Dieu sait pourtant s’il n’était pas communiste, Serge Gainsbourg. Il ne perdra jamais de vue que son père avait fui la révolution bolchevique. En 1984, un an après que Mitterrand a largué le cadavre du socialisme dans un virage à 180°, celui de la rigueur, Gainsbourg brûle un billet de 500 francs dans une émission de télé restée célèbre, pour expliquer qu’il est taxé à 74 %. Le bouclier fiscal n’existait pas alors, même si, contrairement à tant d’autres stars (Delon, Aznavour), Gainsbourg ne s’évadera jamais fiscalement en s’installant à l’étranger. C’est un Français qui entend le demeurer. C’est même, du fait de ses origines slaves, dans le faux paradoxe de l’assimilation, un plus que Français. Mais là, il est furax contre les socialistes. Dans cette même émission, il déclare, un rien démago : « J’aimerais que les pauvres aient tous des Rolls et moi j’ai vendu la mienne. Voilà le travail socialiste. » Et puis surtout, il balance cette parabole du plus parfait mauvais goût : « En mai 1981, je me trouvais rue Saint-Denis. Et je vois une supernana qui faisait le trottoir. « Hey, Gainsbourg, tu montes »... « Toi tu connais mon nom, mais je ne connais pas le tien »... « Moi, je m’appelle socialisme ! » Elle est superbe, maquillée un peu outrageusement. Je lui dis : « Oui, mais combien tu veux »... « Tu paieras après. » On monte, elle se déloque et en fait, c’est un immonde travelo. Elle se tourne et me dit : « Tiens, prends-moi par le communisme ! » Bien, c’était une parabole. Ceci dit on va tellement dans le foutoir que bientôt, c’est plus du café qu’on va boire, c’est de l’eau chaude. »

AU BOUT DE LA MODERNITE

Dali avait dit : « Picasso est espagnol, moi aussi. Picasso est peintre, moi aussi. Picasso est communiste, moi non plus. » Et Gainsbourg, itou. Au contraire, ce dernier aimait l’ordre, la hiérarchie, les flics, les militaires. Fétichiste, collectionneur, il était comme tous les fétichistes et collectionneurs : à savoir, conservateur. Du passé, il faisait plutôt table basse, dans son hôtel particulier de la rue de Verneuil où s’empilaient ses souvenirs. Certes, sur la question de l’ordre, il était sans doute un brin dérangé : chez lui, tout avait l’air en vrac mais en réalité posé dans un rapport millimétré, maniaque, inamovible dans l’espace. En fait, tout en lui, et ses déclarations, signale ce qu’on appelait à l’époque un anar de droite. D’où sans doute la rivalité de trente ans avec son collègue Léo Ferré, anar de gauche. A eux deux, dans les années 1970, ils vont en tout cas se partager l’extrême pointe de la modernité de la chanson française. L’un dira le signifié (Ferré), l’autre le signifiant (Gainsbourg). Car les anars de droite ont ceci de sympathique qu’ils ne sont jamais vraiment sérieux, d’un point de vue politique.
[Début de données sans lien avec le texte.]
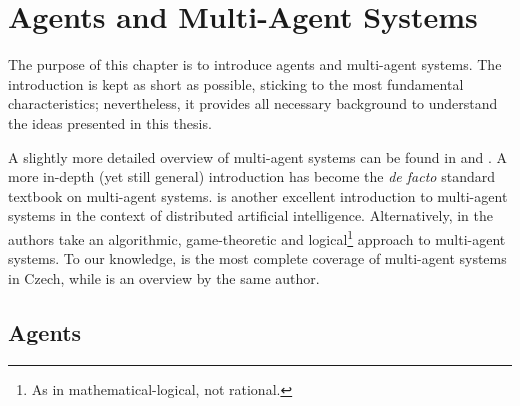
\chapter{Agents and Multi-Agent Systems}

The purpose of this chapter is to introduce agents and multi-agent systems.
The introduction is kept as short as possible, sticking to the most fundamental characteristics; nevertheless, it provides all necessary background to understand the ideas presented in this thesis.

A slightly more detailed overview of multi-agent systems can be found in \cite{Wooldridge02} and \cite{Wooldridge95}. A more in-depth (yet still general) introduction \cite{Wooldridge09} has become the \textit{de facto} standard textbook on multi-agent systems.
\cite{Weiss99} is another excellent introduction to multi-agent systems in the context of distributed artificial intelligence.
Alternatively, in \cite{Shoham08} the authors take an algorithmic, game-theoretic and logical\footnote{As in mathematical-logical, not rational.} approach to multi-agent systems.
To our knowledge, \cite{Kubik04} is the most complete coverage of multi-agent systems in Czech, while \cite{Kubik03} is an overview by the same author.

\section{Agents}

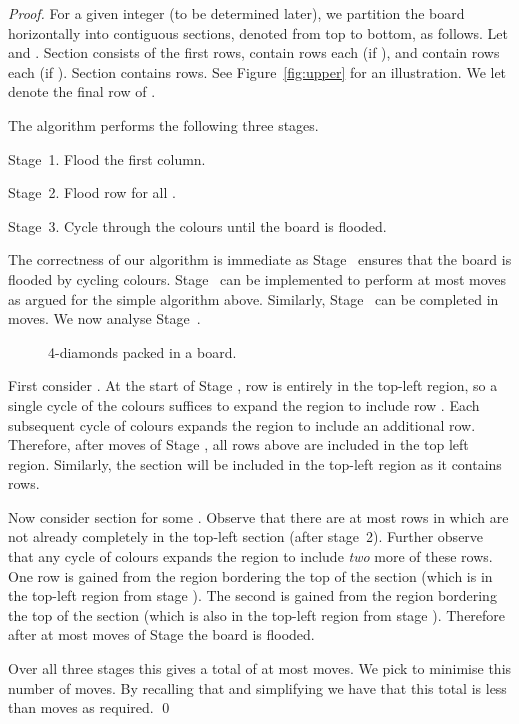 \documentclass[a4paper,11pt]{llncs}
\newcommand{\pgfgraphic}[1]{}
\newcounter{l}
\newcommand{\recdim}[2]{}
\begin{document}
\begin{proof}

For a given integer  (to be determined later), we partition the board horizontally into  contiguous sections, denoted  from top to bottom, as follows. Let  and . Section  consists of the first  rows,  contain  rows each (if ), and  contain  rows each (if ). Section  contains  rows. See Figure~\ref{fig:upper} for an illustration. We let  denote the final row of .

The algorithm performs the following three stages.
\begin{description}
    \item{Stage~1.} Flood the first column.
    \item{Stage~2.} Flood row  for all .
    \item{Stage~3.} Cycle through the  colours until the board is flooded.
\end{description}


The correctness of our algorithm is immediate as Stage~ ensures that the board is flooded by cycling colours. Stage~ can be implemented to perform at most  moves as argued for the simple algorithm above. Similarly, Stage~ can be completed in  moves. We now analyse Stage~.
\begin{figure}[t]
    \begin{minipage}[b]{0.50\linewidth}
        \centering
        \pgfgraphic{graphic-upper}
        \caption{The board decomposition used in the proof of Theorem~\ref{thm:good}.\label{fig:upper}}
    \end{minipage}\hspace{0.06\linewidth}\begin{minipage}[b]{0.44\linewidth}
        \centering
        \pgfgraphic{graphic-packed}
        \caption{4-diamonds packed in a \recdim{20}{20} board.\label{fig:packed}}
    \end{minipage}
\end{figure}

First consider . At the start of Stage , row  is entirely in the top-left region, so a single cycle of the  colours suffices to expand the region to include row . Each subsequent cycle of  colours expands the region to include an additional row. Therefore, after  moves of Stage , all rows above  are included in the top left region. Similarly, the section  will be included in the top-left region as it contains  rows.

Now consider section  for some . Observe that there are at most  rows in  which are not already completely in the top-left section (after stage~2). Further observe that any cycle of  colours expands the region to include \emph{two} more of these rows. One row is gained from the region bordering the top of the section (which is in the top-left region from stage ). The second is gained from the region bordering the top of the section (which is also in the top-left region from stage ). Therefore after at most  moves of Stage  the board is flooded.

Over all three stages this gives a total of at most  moves. We pick  to minimise this number of moves. By recalling that  and simplifying we have that this total is less than  moves as required. \qed
\end{proof}
\end{document}
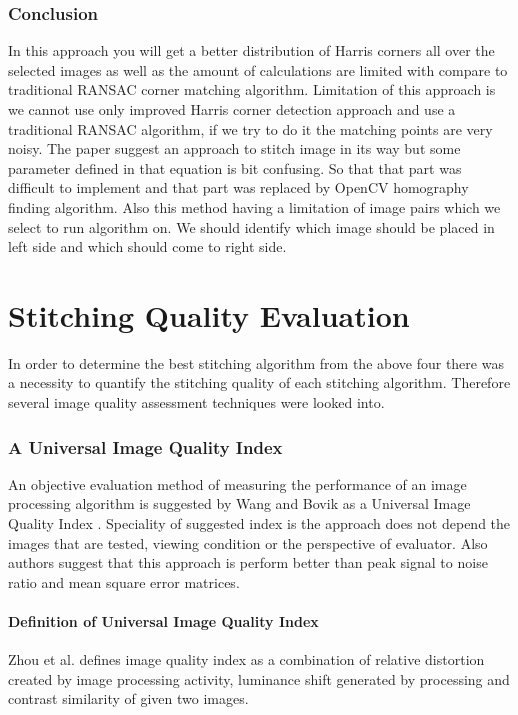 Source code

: \subsubsection{Conclusion}
In this approach you will get a better distribution of Harris corners all over the selected images as well as the amount of calculations are limited with compare to traditional RANSAC corner matching algorithm. Limitation of this approach is we cannot use only improved Harris corner detection approach and use a traditional RANSAC algorithm, if we try to do it the matching points are very noisy. The paper suggest an approach to stitch image in its way but some parameter defined in that equation is bit confusing. So that that part was difficult to implement and that part was replaced by OpenCV homography finding algorithm. Also this method having a limitation of image pairs which we select to run algorithm on. We should identify which image should be placed in left side and which should come to right side.


\section{Stitching Quality Evaluation}
In order to determine the best stitching algorithm from the above four there was a necessity to quantify the stitching quality of each stitching algorithm. Therefore several image quality assessment techniques were looked into.

\subsubsection{A Universal Image Quality Index}
An objective evaluation method of measuring the performance of an image processing algorithm is suggested by Wang and Bovik as a Universal Image Quality Index \cite{Bovik2002}. Speciality of suggested index is the approach does not depend the images that are tested, viewing condition or the perspective of evaluator. Also authors suggest that this approach is perform better than peak signal to noise ratio and mean square error matrices.

\paragraph*{\textbf{Definition of Universal Image Quality Index}}
Zhou et al. defines image quality index as a combination of relative distortion created by image processing activity, luminance shift  generated by processing and contrast similarity of given two images. 

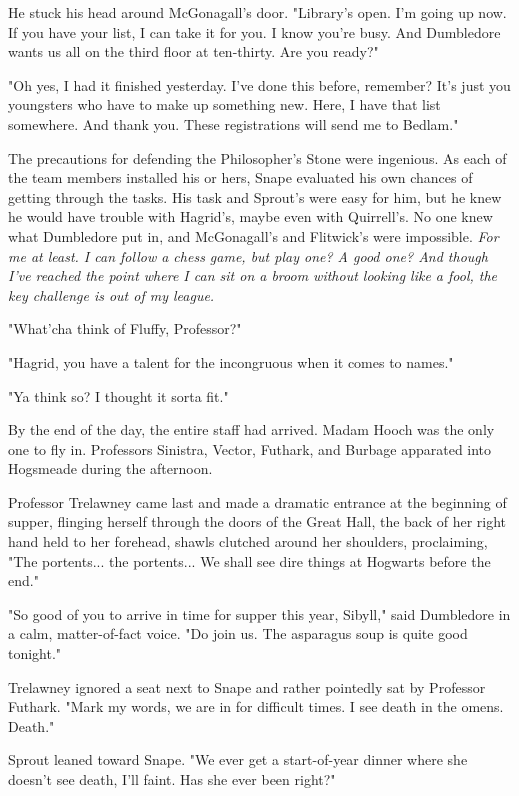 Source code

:\documentclass[a4paper,11pt]{article}
\begin{document}
He stuck his head around McGonagall's door. "Library's open. I'm going up now. If you have your list, I can take it for you. I know you're busy. And Dumbledore wants us all on the third floor at ten-thirty. Are you ready?"

"Oh yes, I had it finished yesterday. I've done this before, remember? It's just you youngsters who have to make up something new. Here, I have that list somewhere. And thank you. These registrations will send me to Bedlam."

The precautions for defending the Philosopher's Stone were ingenious. As each of the team members installed his or hers, Snape evaluated his own chances of getting through the tasks. His task and Sprout's were easy for him, but he knew he would have trouble with Hagrid's, maybe even with Quirrell's. No one knew what Dumbledore put in, and McGonagall's and Flitwick's were impossible. \emph{For me at least. I can follow a chess game, but play one? A good one? And though I've reached the point where I can sit on a broom without looking like a fool, the key challenge is out of my league.}

"What'cha think of Fluffy, Professor?"

"Hagrid, you have a talent for the incongruous when it comes to names."

"Ya think so? I thought it sorta fit."

By the end of the day, the entire staff had arrived. Madam Hooch was the only one to fly in. Professors Sinistra, Vector, Futhark, and Burbage apparated into Hogsmeade during the afternoon.

Professor Trelawney came last and made a dramatic entrance at the beginning of supper, flinging herself through the doors of the Great Hall, the back of her right hand held to her forehead, shawls clutched around her shoulders, proclaiming, "The portents... the portents... We shall see dire things at Hogwarts before the end."

"So good of you to arrive in time for supper this year, Sibyll," said Dumbledore in a calm, matter-of-fact voice. "Do join us. The asparagus soup is quite good tonight."

Trelawney ignored a seat next to Snape and rather pointedly sat by Professor Futhark. "Mark my words, we are in for difficult times. I see death in the omens. Death."

Sprout leaned toward Snape. "We ever get a start-of-year dinner where she doesn't see death, I'll faint. Has she ever been right?"
\end{document}
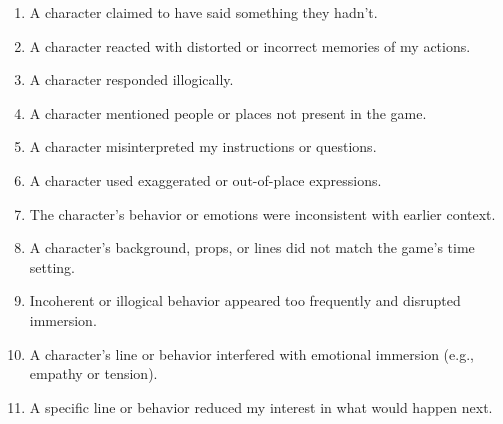 \documentclass[12pt]{article}
\begin{document}
\begin{enumerate}[resume]
  \item A character claimed to have said something they hadn’t.
  \item A character reacted with distorted or incorrect memories of my actions.
  \item A character responded illogically.
  \item A character mentioned people or places not present in the game.
  \item A character misinterpreted my instructions or questions.
  \item A character used exaggerated or out-of-place expressions.
  \item The character’s behavior or emotions were inconsistent with earlier context.
  \item A character's background, props, or lines did not match the game's time setting.
  \item Incoherent or illogical behavior appeared too frequently and disrupted immersion.
  \item A character's line or behavior interfered with emotional immersion (e.g., empathy or tension).
  \item A specific line or behavior reduced my interest in what would happen next.
\end{enumerate}
\end{document}
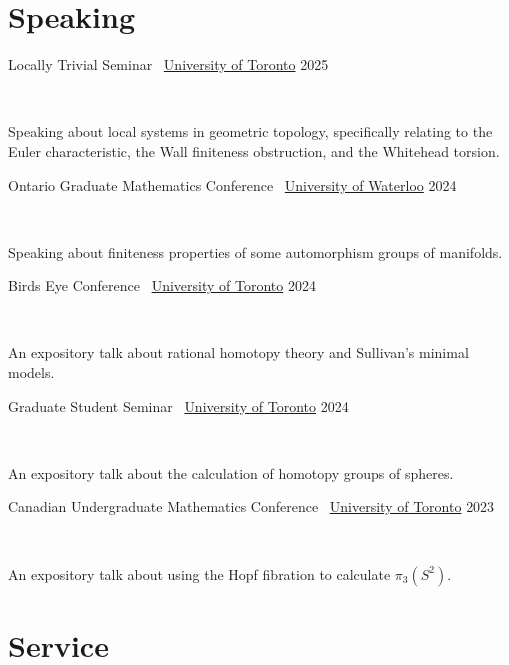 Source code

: \documentclass[]{style}
\begin{document}
\section{Speaking}

\begin{entrylist}

\vspace{1mm}

\entry
{Locally Trivial Seminar \ {\normalfont \underline{University of Toronto}}}
{2025}
{ ~ \vspace{-2.5mm}

Speaking about local systems in geometric topology, specifically relating to the Euler characteristic, the Wall finiteness obstruction, and the Whitehead torsion.}

\entry
{Ontario Graduate Mathematics Conference \ {\normalfont \underline{University of Waterloo}}}
{2024}
{ ~ \vspace{-2.5mm}

Speaking about finiteness properties of some automorphism groups of manifolds.}

\entry
{Birds Eye Conference \ {\normalfont \underline{University of Toronto}}}
{2024}
{ ~ \vspace{-2.5mm}

An expository talk about rational homotopy theory and Sullivan's minimal models.}

\entry
{Graduate Student Seminar \ {\normalfont \underline{University of Toronto}}}
{2024}
{ ~ \vspace{-2.5mm}

An expository talk about the calculation of homotopy groups of spheres.}

\entry
{Canadian Undergraduate Mathematics Conference \ {\normalfont \underline{University of Toronto}}}
{2023}
{ ~ \vspace{-2.5mm}

An expository talk about using the Hopf fibration to calculate $\pi_3(S^2)$.}

\end{entrylist}

\section{Service}
\end{document}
La politique n’intéressait pas beaucoup Gainsbourg. Mai-68, il a suivi ça à la télé, dans une chambre de l’hôtel Ritz, parce qu’il y avait l’air climatisé, expliquera-t-il. A l’époque, il vient juste de rencontrer Jane Birkin qui, devant la tournure prise par les événements, rentre en Angleterre. « La révolution, dira-t-il, c’est bleu de chauffe et rouge de honte. » En 1974, il appelle à voter Giscard avant de se rattraper aux branches et d’affirmer qu’il s’agissait d’un geste purement dadaïste... A dada sur Raymond (gains) Barre... Gainsbourg sentait que son public devait voter plutôt à gauche. En revanche, il sera d’un antiracisme constant durant les années 1980 qui voient la montée du Front National en France. Alors qu’il est l’invité de la plus populaire des émissions télévisées de cette décennie, « Le Jeu de la vérité », animée par Patrick Sabatier, il raconte devant des millions de téléspectateurs la blague suivante : « Un immigré va voir Chirac (alors maire de Paris) et lui demande : « Combien tu me donnes pour que je m’en aille » Chirac lui répond : 5000 francs. Alors l’immigré va voir Pasqua (alors ministre de l’Intérieur), lui pose la même question, et Pasqua : 50 000 francs. Alors l’immigré va voir Le Pen, lui demande ce qu’il donnerait pour qu’il s’en aille, et Le Pen lui répond : cinq minutes. » Gainsbourg racontait que le lendemain de cette émission, il était dans une boîte des Champs-Elysées quand une jeune fille blonde vint le voir pour lui dire que son père s’était tordu de rire devant sa télé en entendant sa blague. Cette jeune fille, c’était Marine Le Pen, et Gainsbourg ajoutait qu’ils avaient fait ensuite la bringue toute la nuit.

LE TRAVAIL ET LA VALEUR

Nous n’avons donc rien à voir politiquement avec ce Gainsbourg-là, et pourtant, dans ce recoin-ci de l’histoire, si. Sauf, en effet, à vouloir faire de l’esthétique une catégorie étrangère à la politique, voire pire, une catégorie transpolitique... Sauf à vouloir l’emmurer sous un tombereau de compliments sans intérêt, et passables comme tout compliment figé dans sa gelée, nous devons convenir que Gainsbourg s’est attaqué dans son œuvre à deux tabous : à moins que ce ne fût encore des totems : qui nous importent peu : le travail et la valeur. Même si les deux sont évidemment liés, commençons par le deuxième : la valeur. Comment, se demanderont certains, un même artiste est-il capable du meilleur (disons « Je t’aime moi non plus » ou « Je suis venu te dire que je m’en vais ») et du pire (disons « Sea, Sex And Sun » ou « L’Ami Caouette ») ? Les mauvaises langues et surtout ceux qui aimeraient que s’appliquent sans fin, ni fond véritable, les vestiges vertigineux du beau kantien, diront que c’est que Gainsbourg, dans certains cas, n’a pas assez travaillé, qu’il s’est plié à de quelconques facilités. Mais toutes les déclarations du principal intéressé sont assez claires sur ce point : ce que Gainsbourg a fait n’a, selon lui, aucune valeur : ou presque. Et soyons bien certains qu’au fond, nous en convenons nous aussi. On ne va surtout pas comparer Gainsbourg aux « grands » « artistes » de notre temps... Avec lui, quand même, toujours, fort heureusement, les pincettes restent de mise.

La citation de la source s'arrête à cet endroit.